All I can say is, don't be sure that he won't be violent when the time comes. I would think it would be safer to have furniture over there already, so you do not have to be packing up and moving stuff (can you move a bed and things by yourself?) in front of him when he is drunk and crazy. It would be safer just to be able to grab your keys and slip out the door.
I want to move things over but he will not leave the house for me do that. He is in the house 24 hours a day and will not leave. He is currently sober but how long will that last, I do not know! I want to move my things over when he is not here and when I feel stronger! I am still physically sick. I am to see doctor tomorrow-an internal specialist for follow-up, I will come up with a plan!
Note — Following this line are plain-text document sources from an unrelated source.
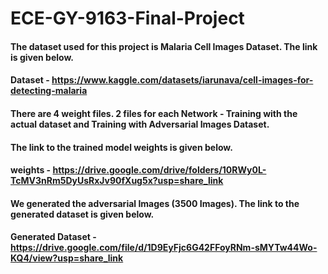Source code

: # ECE-GY-9163-Final-Project

#### The dataset used for this project is Malaria Cell Images Dataset. The link is given below.
#### Dataset - https://www.kaggle.com/datasets/iarunava/cell-images-for-detecting-malaria

#### There are 4 weight files. 2 files for each Network - Training with the actual dataset and Training with Adversarial Images Dataset.
#### The link to the trained model weights is given below.
#### weights - https://drive.google.com/drive/folders/10RWy0L-TcMV3nRm5DyUsRxJv90fXug5x?usp=share_link

#### We generated the adversarial Images (3500 Images). The link to the generated dataset is given below.
#### Generated Dataset - https://drive.google.com/file/d/1D9EyFjc6G42FFoyRNm-sMYTw44Wo-KQ4/view?usp=share_link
Joker, I have read each of your posts that essentially say the same thing over the past few days... And I took the message being posted today as a sign that I should share my thoughts that I had been holding back. I also went back and read many of your posts from the last several months to familiarize myself with your situation. First I'd like to commend you for the big step of getting a place. As Mattie said on one of your other threads, you are still making your actions revolve around his. Additionally you generally do not sound "done" as you repeatedly say you are. I think it important to tell you bc while you believe your actions prove how done you are, to the outside (and most importantly and probably your bf) it appears that you're not done at all. I hope you are able to legitimately move into the apartment you are (and should be!) so excited about very soon. Maybe moving and visiting him when he's sober if you so choose would be a good option. Just a thought. Good luck to you joker.
Joker - nobody but you is walking that mile in your shoes. Keep planning with your plan B, and do your recovery at your pace. Just keep focusing on you and working your program as that's what is suggested.
You've come a long way - keep working it! I do agree with LinSC - if you need assistance, the police will accompany you for collecting items.
(((Hugs)))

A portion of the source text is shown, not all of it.